Say what you want about prison, but it's apparently useful for networking.

Wikimedia

Mark Twain

Claim to fame: Novelist, satirist, hero to mustache advocates worldwide
Rough start: Mark Twain wasn't always the literary titan behind your high school English curriculum. In fact, up until right around his 30th birthday, he was what your mom would lovingly call "unfocused." Sure, he'd worked on a steamboat, spent time in a militia, and contributed some stories to various newspapers, but like that older cousin who still lives with his parents, he didn't seem to find much success in any one thing. It wasn't until the 1865 publication of The Celebrated Jumping Frog of Calaveras County that his writing career actually started to accelerate.

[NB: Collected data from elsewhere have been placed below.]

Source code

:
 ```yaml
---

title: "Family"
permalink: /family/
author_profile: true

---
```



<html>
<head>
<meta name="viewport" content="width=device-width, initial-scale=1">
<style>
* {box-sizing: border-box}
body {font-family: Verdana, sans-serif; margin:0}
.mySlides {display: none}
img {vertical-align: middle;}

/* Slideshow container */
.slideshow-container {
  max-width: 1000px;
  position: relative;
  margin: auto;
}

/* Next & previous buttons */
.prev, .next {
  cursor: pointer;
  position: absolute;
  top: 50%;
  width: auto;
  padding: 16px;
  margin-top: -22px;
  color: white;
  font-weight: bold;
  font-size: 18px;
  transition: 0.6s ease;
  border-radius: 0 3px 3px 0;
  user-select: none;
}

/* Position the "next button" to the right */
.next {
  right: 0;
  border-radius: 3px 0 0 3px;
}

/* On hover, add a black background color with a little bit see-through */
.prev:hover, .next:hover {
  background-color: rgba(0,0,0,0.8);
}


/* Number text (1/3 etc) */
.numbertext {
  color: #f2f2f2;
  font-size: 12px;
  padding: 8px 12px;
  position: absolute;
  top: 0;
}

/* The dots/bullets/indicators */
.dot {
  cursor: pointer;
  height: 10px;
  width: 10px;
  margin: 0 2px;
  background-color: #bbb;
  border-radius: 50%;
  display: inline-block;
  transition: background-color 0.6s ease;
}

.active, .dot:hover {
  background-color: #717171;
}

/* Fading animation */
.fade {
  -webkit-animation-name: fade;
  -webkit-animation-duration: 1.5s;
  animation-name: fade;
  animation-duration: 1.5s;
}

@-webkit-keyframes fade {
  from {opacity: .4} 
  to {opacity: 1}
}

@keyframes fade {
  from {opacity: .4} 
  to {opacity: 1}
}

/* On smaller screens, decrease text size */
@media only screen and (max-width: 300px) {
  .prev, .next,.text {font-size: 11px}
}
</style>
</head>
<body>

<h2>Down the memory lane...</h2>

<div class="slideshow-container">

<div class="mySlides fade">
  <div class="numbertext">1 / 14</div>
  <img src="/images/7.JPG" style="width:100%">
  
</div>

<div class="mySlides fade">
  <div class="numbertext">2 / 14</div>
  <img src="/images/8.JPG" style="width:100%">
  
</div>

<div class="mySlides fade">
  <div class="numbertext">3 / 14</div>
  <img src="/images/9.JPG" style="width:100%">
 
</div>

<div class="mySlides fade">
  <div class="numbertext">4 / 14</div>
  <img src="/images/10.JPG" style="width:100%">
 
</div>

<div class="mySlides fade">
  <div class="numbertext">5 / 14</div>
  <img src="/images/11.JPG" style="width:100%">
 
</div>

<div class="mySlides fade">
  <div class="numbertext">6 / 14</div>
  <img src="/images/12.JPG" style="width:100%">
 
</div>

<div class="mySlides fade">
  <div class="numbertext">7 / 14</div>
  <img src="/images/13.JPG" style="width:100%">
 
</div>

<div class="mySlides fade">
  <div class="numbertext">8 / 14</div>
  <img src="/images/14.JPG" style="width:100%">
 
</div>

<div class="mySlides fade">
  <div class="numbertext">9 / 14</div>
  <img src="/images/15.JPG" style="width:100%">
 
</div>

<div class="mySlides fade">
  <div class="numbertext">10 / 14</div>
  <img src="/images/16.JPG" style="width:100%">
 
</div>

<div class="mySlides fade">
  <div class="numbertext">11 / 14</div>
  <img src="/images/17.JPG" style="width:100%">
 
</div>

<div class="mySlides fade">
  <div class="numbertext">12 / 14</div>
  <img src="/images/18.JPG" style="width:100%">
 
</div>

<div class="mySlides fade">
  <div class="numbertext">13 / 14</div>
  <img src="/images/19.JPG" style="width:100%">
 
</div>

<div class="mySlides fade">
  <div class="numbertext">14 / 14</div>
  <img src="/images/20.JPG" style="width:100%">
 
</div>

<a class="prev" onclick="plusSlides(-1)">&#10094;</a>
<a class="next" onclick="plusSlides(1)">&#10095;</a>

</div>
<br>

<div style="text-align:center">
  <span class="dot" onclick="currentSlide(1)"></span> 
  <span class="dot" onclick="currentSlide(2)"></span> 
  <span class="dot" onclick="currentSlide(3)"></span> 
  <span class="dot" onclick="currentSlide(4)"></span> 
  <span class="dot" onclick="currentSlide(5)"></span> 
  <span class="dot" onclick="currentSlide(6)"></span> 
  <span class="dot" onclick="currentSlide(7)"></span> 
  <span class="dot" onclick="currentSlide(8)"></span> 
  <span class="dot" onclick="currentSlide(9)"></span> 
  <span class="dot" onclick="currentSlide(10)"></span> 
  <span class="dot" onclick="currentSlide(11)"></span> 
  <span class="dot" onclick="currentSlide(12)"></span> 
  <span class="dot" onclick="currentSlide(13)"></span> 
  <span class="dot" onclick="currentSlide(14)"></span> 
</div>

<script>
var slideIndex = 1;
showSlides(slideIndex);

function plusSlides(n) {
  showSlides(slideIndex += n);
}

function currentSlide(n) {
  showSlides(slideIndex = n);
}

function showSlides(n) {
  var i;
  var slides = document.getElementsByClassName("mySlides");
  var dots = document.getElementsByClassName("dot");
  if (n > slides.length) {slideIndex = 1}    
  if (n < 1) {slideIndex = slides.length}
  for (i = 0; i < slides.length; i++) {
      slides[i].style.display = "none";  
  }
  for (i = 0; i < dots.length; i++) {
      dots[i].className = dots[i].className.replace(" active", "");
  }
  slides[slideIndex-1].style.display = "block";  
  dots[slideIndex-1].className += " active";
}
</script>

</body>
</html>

Well, maybe not accelerate. He wouldn't publish a single novel until 1873.

Wikimedia/Daniel Ogren

J.K. Rowling

Claim to fame: Author of everyone's favorite books and no one's favorite book
Rough start: It's tough to remember a time before everyone and their mother had read a Harry Potter novel, but J.K. Rowling probably doesn't forget those years, mainly because they sucked so hard she developed the kind of depression that makes you invent characters like the Dementors just to deal with it. Prior to publishing the first entry in the series, Rowling was a single mother, on welfare, and suicidal. During this time, she wrote Harry Potter and the Philosopher's Stone while looking into becoming a teacher. She also had to fend off a frightening ex-husband, because the universe wanted her rags-to-riches story to be as bleakly terrifying as possible.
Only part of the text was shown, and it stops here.